In my new(ish) job I have to look after a legacy application with a very large code base. Over the years this has been developed with a lot of copy and paste coding practices. This is a significant contributor to our 'technical debt' and certainly increases the costs of ownership associated with the application, adversely affecting troubleshooting, maintenance, and new feature development.
I have already been making good use of NDepend and Resharper to assist with refactoring, and still have hopes that we will invest in Ants Profiler, but I was missing a tool that would nicely identify for me where copy and paste coding might have occurred. After a little Googling I discovered Simian.
This great little command prompt utility will analyse a Visual Studio solution and spot instances of the same code existing in multiple places. It was really simple to integrate in to the Visual Studio IDE and will make a big difference to my team going forward. Now when working on a piece of code we can quickly check to see if it exists else where and refactor accordingly. This new visibility is going to be invaluable as we move forward and attempt to bit by bit pay back the technical debt.
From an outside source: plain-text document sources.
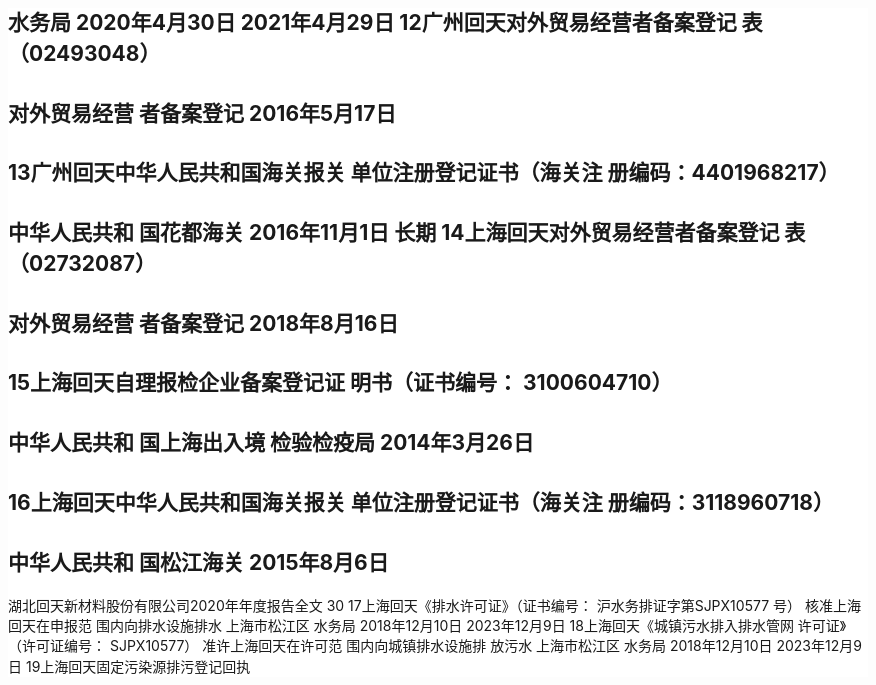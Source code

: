 水务局
2020年4月30日
2021年4月29日
12广州回天对外贸易经营者备案登记
表（02493048）
-
对外贸易经营
者备案登记
2016年5月17日
-
13广州回天中华人民共和国海关报关
单位注册登记证书（海关注
册编码：4401968217）
-
中华人民共和
国花都海关
2016年11月1日
长期
14上海回天对外贸易经营者备案登记
表（02732087）
-
对外贸易经营
者备案登记
2018年8月16日
-
15上海回天自理报检企业备案登记证
明书（证书编号：
3100604710）
-
中华人民共和
国上海出入境
检验检疫局
2014年3月26日
-
16上海回天中华人民共和国海关报关
单位注册登记证书（海关注
册编码：3118960718）
-
中华人民共和
国松江海关
2015年8月6日
-
湖北回天新材料股份有限公司2020年年度报告全文
30
17上海回天《排水许可证》（证书编号：
沪水务排证字第SJPX10577
号）
核准上海回天在申报范
围内向排水设施排水
上海市松江区
水务局
2018年12月10日
2023年12月9日
18上海回天《城镇污水排入排水管网
许可证》（许可证编号：
SJPX10577）
准许上海回天在许可范
围内向城镇排水设施排
放污水
上海市松江区
水务局
2018年12月10日
2023年12月9日
19上海回天固定污染源排污登记回执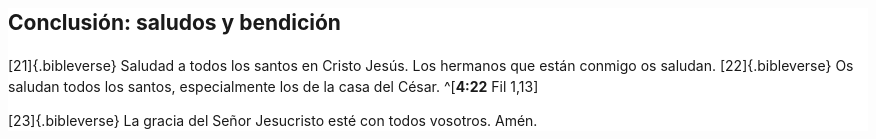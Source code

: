 ## Conclusión: saludos y bendición
[21]{.bibleverse} Saludad a todos los santos en Cristo Jesús. Los hermanos que están conmigo os saludan. [22]{.bibleverse} Os saludan todos los santos, especialmente los de la casa del César. ^[**4:22** Fil 1,13]

[23]{.bibleverse} La gracia del Señor Jesucristo esté con todos vosotros. Amén.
I found a great blog post by a chap from Conchango that showed how to integrate it with Visual Studio, but in the end I mainly just used the, plenty good enough, documentation that ships with it.
The line that I am currently using to have this tool scan my solution is:
-formatter=vs:c:\temp\buks_simian.log -language=cs $(ProjectDir)/../**/*.cs $(ProjectDir)/../**/*.aspx $(ProjectDir)/../**/*.js
What this does is:
-formatter=vs:c:\temp\buks_simian.log (specify that the output should be dumped to a file on my C drive and formatted for Visual Studio)
-language=cs $(ProjectDir)/../**/*.cs (specify that the all the files that are children of the parents of my current project directory should be searched (this is recursive thanks to the /**/))
$(ProjectDir)/../**/*.aspx $(ProjectDir)/../**/*.js (like above but also look at the aspx and js files too).
The reason why I am starting from the ProjectDirectory and then going up a level before initiating a recursive scan, rather than just using the Solution directory is that my Solution files live outside of the structure of the projects, ensuring that they don't end up source controlled.